Biden on Burn Pit Failures: “We are going to do better”
March 2, 2022

President Joe Biden, in his first State of the Union Address last night, labeled burn pits as a clear cause of veteran health issues.

Biden’s late son, Army Major Beau Biden, passed away in 2016 from brain cancer, presumably from inhaling carcinogens from burn pits in Iraq. Biden made it clear that veteran health problems related to burn pits was not just a national issue, but a personal matter as well.

In attendance last night was Dannielle Robinson, veteran advocate and Gold Star widow of Army SFC Heath Robinson. SFC Robinson died in 2020 from a rare form of cancer attributed to burn pit inhalation.
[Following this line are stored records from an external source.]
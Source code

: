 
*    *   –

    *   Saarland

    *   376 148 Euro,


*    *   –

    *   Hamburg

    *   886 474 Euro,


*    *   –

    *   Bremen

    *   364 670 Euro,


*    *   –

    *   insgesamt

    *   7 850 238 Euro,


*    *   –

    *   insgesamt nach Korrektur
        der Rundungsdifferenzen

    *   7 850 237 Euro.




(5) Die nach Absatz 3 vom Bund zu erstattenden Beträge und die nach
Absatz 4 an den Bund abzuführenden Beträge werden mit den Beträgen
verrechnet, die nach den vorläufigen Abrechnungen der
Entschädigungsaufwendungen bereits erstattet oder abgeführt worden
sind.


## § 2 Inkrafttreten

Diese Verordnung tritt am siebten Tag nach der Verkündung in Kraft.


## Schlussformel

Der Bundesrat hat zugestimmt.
Robinson’s dying wish was for veterans to have access to better health care upon returning home from combat.

In his address, Biden pushed for proposed bill, H.R. 3967 – the Honoring our PACT Act. The bill, if passed, would “Address health care, presumption of service-connection, research, resources, and other matters related to veterans who were exposed to toxic substances during military service.”

Biden imposed on the nation the importance of the current administration to do better when dealing with veteran health issues. Biden, speaking directly to Danielle Robinson, said, “Tonight, Danielle, we are going to do better.”

Veterans making a difference

After the SOTU, Tim Jensen, Co-Owner and Chief Strategy Officer of Grunt Style, met with Speaker Nancy Pelosi to implore congress to act to help veterans. Afterwards, Jensen told us, “This has been a long battle, but we still have a lot more to do. We have the attention of Congress and the country, let’s get this done.”

He went on to say, “Call, email, text..send letters to your representatives, Senators and to the VA. Our time is now and we won’t accept anything less than the dignity and respect that our warfighters have earned defending our country.”

Over the past 20 years, the military used burn pits to dispose of all solid waste on almost all military installations in the Middle Eastern Theater. This waste included “plastics, batteries, appliances, medicine, dead animals and even human waste.” The solid waste being burned was usually doused in JP8 or diesel fuel before being ignited.

Service members assigned to “man” the burn pit were rarely, if ever, issued any safety gear to protect them from inhalation. The Veterans Administration and the US military do not currently recognize these burn pits as a cause for many of the major unexplained illnesses from which many OIF/OEF veterans suffer.